Python Regex, Find And Replace Second Tab Character
I am trying to find and replace the second tab character in a string using regex. booby = 'Joe Bloggs\tNULL\tNULL\tNULL\tNULL\tNULL\tNULL\tNULL\tNULL\r\n' This works fine: re.sub(
Solution 1:
You may be overthinking it a little.
>>> text = 'Joe Bloggs\tNULL\tNULL\tNULL\tNULL\tNULL\tNULL\tNULL\tNULL\r\n'
>>> re.sub(r'(\t[^\t]*)\t', r'\1###', text, count=1)

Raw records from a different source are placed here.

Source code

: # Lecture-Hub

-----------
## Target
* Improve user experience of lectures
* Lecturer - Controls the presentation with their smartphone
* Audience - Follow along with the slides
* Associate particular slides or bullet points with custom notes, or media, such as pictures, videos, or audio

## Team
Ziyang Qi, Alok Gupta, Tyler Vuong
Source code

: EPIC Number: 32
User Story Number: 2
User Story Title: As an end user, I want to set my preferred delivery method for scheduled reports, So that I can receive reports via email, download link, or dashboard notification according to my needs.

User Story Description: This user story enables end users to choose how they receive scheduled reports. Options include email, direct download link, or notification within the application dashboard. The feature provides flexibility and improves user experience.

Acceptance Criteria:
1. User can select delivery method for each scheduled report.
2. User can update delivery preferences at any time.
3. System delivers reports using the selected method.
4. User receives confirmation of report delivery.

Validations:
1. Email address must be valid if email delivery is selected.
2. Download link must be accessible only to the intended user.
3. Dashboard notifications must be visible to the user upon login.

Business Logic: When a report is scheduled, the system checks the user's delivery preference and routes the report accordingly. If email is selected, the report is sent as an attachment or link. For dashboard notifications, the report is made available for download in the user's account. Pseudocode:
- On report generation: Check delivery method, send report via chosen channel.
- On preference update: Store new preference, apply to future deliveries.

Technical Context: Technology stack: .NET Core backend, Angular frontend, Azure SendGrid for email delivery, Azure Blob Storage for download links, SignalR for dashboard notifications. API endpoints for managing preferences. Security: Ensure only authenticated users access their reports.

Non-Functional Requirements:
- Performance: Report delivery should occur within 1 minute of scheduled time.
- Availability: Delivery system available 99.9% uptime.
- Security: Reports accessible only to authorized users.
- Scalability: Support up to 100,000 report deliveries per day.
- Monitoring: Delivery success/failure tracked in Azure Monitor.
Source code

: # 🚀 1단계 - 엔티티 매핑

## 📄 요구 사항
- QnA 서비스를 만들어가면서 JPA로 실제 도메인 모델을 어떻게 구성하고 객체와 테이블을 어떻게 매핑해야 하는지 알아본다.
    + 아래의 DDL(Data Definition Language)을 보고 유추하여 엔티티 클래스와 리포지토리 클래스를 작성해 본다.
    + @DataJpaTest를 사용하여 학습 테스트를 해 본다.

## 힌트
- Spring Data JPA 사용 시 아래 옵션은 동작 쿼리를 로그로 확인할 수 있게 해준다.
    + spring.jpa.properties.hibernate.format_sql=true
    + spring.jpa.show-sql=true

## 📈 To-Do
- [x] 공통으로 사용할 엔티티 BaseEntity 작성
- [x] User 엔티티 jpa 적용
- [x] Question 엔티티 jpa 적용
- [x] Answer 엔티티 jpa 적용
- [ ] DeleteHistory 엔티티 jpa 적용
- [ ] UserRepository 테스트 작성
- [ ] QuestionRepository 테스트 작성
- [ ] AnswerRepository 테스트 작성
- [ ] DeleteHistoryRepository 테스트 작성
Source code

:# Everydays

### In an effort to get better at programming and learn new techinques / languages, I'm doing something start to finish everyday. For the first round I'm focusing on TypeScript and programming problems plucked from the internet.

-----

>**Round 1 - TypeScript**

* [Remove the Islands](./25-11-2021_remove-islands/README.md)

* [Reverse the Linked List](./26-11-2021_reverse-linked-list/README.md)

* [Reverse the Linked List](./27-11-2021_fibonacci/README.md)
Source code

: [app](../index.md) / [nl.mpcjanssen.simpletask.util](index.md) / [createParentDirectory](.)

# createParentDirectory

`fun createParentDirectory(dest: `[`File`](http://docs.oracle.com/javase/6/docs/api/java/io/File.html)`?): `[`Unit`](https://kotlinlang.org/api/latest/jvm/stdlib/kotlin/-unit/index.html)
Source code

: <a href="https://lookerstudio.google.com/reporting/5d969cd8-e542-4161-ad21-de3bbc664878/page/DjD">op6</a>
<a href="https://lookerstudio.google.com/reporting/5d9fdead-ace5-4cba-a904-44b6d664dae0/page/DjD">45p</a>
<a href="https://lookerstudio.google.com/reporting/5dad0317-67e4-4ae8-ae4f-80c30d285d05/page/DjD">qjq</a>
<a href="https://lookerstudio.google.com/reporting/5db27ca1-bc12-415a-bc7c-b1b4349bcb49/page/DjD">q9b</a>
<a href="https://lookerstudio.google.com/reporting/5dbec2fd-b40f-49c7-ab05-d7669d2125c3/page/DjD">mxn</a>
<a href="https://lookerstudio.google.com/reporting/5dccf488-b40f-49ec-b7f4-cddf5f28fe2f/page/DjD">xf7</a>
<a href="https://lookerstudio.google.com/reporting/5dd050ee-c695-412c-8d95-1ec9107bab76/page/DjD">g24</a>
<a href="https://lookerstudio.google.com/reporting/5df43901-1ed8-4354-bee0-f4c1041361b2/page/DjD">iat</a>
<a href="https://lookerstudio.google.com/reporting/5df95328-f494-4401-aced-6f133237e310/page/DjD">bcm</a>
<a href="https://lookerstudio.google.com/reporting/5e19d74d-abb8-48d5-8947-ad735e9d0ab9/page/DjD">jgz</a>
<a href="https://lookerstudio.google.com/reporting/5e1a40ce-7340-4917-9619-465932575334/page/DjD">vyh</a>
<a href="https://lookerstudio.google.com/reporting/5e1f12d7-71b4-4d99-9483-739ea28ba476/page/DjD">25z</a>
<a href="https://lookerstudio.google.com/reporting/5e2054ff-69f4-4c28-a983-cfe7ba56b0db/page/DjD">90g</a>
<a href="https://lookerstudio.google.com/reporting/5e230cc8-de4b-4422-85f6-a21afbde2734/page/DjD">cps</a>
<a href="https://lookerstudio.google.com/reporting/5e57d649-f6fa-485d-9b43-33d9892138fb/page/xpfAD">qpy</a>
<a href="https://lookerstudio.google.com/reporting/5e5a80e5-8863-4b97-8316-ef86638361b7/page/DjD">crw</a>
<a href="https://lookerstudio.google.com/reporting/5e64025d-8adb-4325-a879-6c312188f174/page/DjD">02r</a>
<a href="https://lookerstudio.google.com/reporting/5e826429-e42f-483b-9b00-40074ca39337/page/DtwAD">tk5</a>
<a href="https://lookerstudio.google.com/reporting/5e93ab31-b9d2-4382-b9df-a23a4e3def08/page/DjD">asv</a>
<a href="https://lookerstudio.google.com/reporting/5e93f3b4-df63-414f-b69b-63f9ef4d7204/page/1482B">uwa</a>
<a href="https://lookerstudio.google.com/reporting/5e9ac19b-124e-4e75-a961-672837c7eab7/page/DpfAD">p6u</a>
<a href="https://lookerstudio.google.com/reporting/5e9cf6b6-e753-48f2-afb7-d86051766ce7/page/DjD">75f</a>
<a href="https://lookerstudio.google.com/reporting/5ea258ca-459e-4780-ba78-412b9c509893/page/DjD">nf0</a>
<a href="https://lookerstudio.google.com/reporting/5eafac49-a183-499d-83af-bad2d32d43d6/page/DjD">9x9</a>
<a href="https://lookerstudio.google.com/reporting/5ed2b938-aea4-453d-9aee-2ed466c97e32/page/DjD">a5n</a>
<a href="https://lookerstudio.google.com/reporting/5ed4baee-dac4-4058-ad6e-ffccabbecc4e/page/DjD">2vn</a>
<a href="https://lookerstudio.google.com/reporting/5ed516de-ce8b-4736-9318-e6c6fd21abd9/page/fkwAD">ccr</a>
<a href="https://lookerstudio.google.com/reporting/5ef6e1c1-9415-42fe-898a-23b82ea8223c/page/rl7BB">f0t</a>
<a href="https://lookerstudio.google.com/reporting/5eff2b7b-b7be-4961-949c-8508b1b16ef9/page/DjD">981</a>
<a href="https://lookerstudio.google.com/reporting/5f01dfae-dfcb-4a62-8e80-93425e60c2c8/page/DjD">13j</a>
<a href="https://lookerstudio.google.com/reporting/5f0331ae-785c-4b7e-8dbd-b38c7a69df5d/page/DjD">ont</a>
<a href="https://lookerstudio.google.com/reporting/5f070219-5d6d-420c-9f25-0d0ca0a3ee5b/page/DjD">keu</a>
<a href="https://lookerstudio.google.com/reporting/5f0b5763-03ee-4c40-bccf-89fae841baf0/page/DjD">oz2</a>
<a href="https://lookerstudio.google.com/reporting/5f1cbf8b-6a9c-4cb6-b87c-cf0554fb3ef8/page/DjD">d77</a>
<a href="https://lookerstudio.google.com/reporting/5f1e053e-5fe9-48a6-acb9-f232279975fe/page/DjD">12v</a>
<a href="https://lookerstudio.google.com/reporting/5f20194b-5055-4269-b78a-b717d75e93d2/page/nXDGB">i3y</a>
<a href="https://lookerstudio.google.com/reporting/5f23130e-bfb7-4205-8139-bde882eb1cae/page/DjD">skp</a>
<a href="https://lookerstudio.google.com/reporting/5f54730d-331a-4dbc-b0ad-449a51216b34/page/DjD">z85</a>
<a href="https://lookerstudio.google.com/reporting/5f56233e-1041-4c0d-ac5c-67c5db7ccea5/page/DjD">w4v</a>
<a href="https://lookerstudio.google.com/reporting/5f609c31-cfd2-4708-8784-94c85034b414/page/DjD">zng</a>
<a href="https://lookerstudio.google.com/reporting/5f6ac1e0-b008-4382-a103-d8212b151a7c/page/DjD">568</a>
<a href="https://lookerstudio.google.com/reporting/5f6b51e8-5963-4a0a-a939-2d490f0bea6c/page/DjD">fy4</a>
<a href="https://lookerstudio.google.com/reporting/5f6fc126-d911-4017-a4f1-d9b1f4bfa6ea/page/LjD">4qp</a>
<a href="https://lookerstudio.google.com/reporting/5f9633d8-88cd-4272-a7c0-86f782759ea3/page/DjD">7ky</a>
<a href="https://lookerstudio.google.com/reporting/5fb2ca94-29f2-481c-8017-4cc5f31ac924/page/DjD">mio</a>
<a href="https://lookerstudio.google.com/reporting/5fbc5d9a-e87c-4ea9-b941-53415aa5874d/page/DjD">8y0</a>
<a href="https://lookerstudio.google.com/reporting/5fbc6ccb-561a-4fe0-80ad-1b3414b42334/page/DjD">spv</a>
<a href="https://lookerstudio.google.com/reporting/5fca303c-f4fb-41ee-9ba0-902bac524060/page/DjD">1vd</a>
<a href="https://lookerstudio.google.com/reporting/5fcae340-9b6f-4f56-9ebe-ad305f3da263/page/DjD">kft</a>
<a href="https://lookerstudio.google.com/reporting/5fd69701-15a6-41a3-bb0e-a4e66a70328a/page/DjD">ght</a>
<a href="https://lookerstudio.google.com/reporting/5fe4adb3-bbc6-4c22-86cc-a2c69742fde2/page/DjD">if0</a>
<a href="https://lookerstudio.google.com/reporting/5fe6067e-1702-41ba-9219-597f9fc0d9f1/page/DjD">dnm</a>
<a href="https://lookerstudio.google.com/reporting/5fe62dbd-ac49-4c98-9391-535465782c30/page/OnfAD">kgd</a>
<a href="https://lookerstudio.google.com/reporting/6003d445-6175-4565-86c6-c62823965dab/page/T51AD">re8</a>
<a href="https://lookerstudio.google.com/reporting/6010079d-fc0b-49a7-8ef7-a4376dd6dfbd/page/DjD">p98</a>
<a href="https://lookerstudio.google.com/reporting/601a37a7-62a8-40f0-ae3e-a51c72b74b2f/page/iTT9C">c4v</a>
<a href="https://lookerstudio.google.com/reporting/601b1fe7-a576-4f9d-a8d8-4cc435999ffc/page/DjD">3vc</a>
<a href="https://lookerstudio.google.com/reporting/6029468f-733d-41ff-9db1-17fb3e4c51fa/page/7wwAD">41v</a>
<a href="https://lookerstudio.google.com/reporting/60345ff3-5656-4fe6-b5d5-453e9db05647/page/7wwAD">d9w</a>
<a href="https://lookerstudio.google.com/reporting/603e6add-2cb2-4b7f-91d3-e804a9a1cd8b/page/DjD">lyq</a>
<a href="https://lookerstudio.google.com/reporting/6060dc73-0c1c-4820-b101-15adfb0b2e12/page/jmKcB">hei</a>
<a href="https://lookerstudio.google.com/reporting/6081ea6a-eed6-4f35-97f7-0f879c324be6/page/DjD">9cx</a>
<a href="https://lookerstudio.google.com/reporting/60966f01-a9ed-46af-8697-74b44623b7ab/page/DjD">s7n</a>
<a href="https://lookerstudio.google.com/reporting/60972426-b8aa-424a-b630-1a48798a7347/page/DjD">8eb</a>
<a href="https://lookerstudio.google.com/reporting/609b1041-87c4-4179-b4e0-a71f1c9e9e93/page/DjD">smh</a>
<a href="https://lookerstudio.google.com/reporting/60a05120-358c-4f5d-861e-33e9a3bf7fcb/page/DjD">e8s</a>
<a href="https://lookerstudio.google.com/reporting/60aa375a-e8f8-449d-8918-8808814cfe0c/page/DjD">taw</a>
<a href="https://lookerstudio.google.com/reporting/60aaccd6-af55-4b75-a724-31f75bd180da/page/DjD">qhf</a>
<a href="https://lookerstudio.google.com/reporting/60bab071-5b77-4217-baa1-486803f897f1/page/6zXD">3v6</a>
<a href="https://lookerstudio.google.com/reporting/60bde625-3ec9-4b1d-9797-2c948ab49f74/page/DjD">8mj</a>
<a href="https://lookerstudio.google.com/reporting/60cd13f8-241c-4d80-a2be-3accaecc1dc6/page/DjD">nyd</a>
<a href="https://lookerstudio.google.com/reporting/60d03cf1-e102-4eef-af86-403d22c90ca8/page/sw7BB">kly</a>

'Joe Bloggs\tNULL###NULL\tNULL\tNULL\tNULL\tNULL\tNULL\tNULL\r\n'
Simply match the first instance of a tab followed by any number of non-tabs followed by a tab, and replace it with everything but the final tab and whatever you want to replace it with.
Solution 2:
>>> re.sub(r'^((?:(?!\t).)*\t(?:(?!\t).)*)\t',r'\1###', booby)
'Joe Bloggs\tNULL###NULL\tNULL\tNULL\tNULL\tNULL\tNULL\tNULL\r\n'
You are almost there, add \1
before ###
I provide another way to solve it because of the comments:
>>> booby.replace("\t", "###",2).replace("###", "\t",1)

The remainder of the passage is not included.